Regarding the first ground:
(1) the judgement under attack, after having analysed the agreement of 13 January 1900 between Mr. Guiches, since declared bankrupt, and certain of his creditors, the defendants in the application for review, finds that (a) with regard to the nature of the agreement and the intention of the parties finds
“(i) these arrangements, with regard both to their basic elements and their form, do not amount to a company/partnership and it would be contrary to the intention of the parties to impose upon the said creditors a status and obligations which they are not shown to have accepted”;
(ii) regarding the contributions to a company/partnership which it is claimed were made: “(aa) the creditors did not divest themselves of the monetary claims they had against Guiches in order to contribute them to a company/ partnership;
(bb) when they sold to Guiches the securities which he held on their behalf they did not stipulate or accept a change in the nature, subject or extent of their rights:….

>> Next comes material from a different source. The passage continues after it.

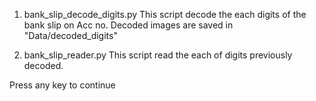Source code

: 1. bank_slip_decode_digits.py	This script decode the each digits of the bank slip on Acc no. Decoded images are saved in "Data/decoded_digits"

2. bank_slip_reader.py		This script read the each of digits previously decoded.

Press any key to continue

(ccc) even if they agreed to be reimbursed only out of future profits, they in no way relieved their debtor of the obligation to discharge himself as against them by means of the payment he would make on their behalf of the amount of these debts into a capital fund (“fonds social”);….
(ddd) as for Guiches, he did not divest himself in favour of a company/partnership of his banking house, of which he retained the untrammelled control; (eee) with regard to the sharing of profits and losses: “given the conditions in which they agreed to participate in the profits, up to 30%, it is not shown that this clause might have had, in the intention of the parties, any other aim than to procure for the creditors a complement to their legitimate interests;”
(2) in law the contract forming a company/partnership requires, as essential conditions of such formation, the intention of the parties to join together in such an entity, contributions effectuated in order to create working capital (“fonds social”), and , finally, a sharing in the profits and losses of the business (Articles 1832, 1853 and 1855 of the Civil Code);
(3) consequently, in the light of the findings of fact set out above, the judgement could, by an interpretation, which cannot be called into question, of the circumstances of the case and the intentions of the parties, find that the agreement of 13 July 1900 did not contain the elements which make up a limited partnership(“société en commandite”);
DISMISSES this ground;
Concerning the second ground:
Given that (1) the judgement under attack finds, on the one hand, that (a) “ the arrangements entered into on 13 July 1900 between Guiches and certain of his creditors did not have either as their aim to lead Guiches to indulge in speculative ventures contrary to the law or as their result to abuse the good faith of other creditors, present or future”; (b) the judgement adds: “even if it were the case that Guiches was able to abuse the confidence of certain creditors and procure credit for himself by persuading them of the existence of a limited partnership (“société en commandite”) between himself and the creditors who signed the agreement of 13 January 1900, it is not shown that the latter participated, or imprudently allowed themselves to be involved, in these manœuvres, and there has been produced no proof or reasoned submission in this respect”; (2) in the light of these findings the court of appeal could refuse to hold the defendants liable pursuant to Articles 1382 et. seq. of the Civil Code;
FOR THESE REASONS dismisses…..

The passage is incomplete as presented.